The mission of IGF Oncology is to develop and bring to patients new targeted cancer chemotherapy drugs that have reduced side effects and improved effectiveness compared to existing chemotherapy cancer drugs.
Our lead drug is IGF-MTX and we are in clinical trials at Mayo Clinic and elsewhere in a deadly blood cancer called Myelodysplastic Syndrome (MDS). There are currently no very effective drugs for MDS blood cancer. If our drug proves to have even modest efficacy, it will be more effective than anything on the market and will win FDA approval. Once IGF-MTX proves effective against MDS, we will target other cancers.
Key Investment Highlights
We estimate the revenue potential for our lead drug is $200 million per year. IGF’s second drug, CPE, is projected to generate $200 million per year of revenue in the ovarian cancer market if approved. Making the total market size around $400 Million annually. At a current valuation of around $10 million, reaching this revenue potential would create a rise in the company's valuation. Just last month Roche bought Florida's Flatiron Health for $1.9 billion, which is around the price IGF could be valued at if it were to reach its revenue potential. Many following the sector are calling for M&A activity to pick up, which is another factor moving in IGF's favor.

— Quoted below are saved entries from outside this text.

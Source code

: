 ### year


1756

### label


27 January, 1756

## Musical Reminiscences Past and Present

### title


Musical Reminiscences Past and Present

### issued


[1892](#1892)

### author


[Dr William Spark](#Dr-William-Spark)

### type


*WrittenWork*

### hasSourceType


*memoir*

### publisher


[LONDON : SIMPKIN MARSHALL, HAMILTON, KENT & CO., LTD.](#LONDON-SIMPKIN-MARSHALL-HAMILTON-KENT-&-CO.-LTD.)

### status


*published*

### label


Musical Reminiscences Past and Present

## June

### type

Excellent Side Effect Profile
The IGF-MTX drug has very few chemotherapy-type side effects. In particular, it causes NO decrease in blood cell counts. This is crucial for MDS blood cancer because MDS patients already have low blood cell counts, and cannot tolerate any further decrease. There is NO current MDS treatment or drug that comes close.
Proof of Concept
IGF-methotrexate is more effective than methotrexate in animal models of cancer even at 6-fold lower dose.
How it Works
It binds to a target, the IGF receptor, that is at found at high levels on MDS blood cancer cells and is quite specifically expressed in MDS blood cancer cells as opposed to healthy bone marrow cells. It kills MDS blood cancer cells in the lab.
Our patent position is very strong. We have several issued patents that cover this drug and will not expire until 2035. We also have a pending patent application on methods of treatment with the drug that we expect will provide further patent protection to 2038.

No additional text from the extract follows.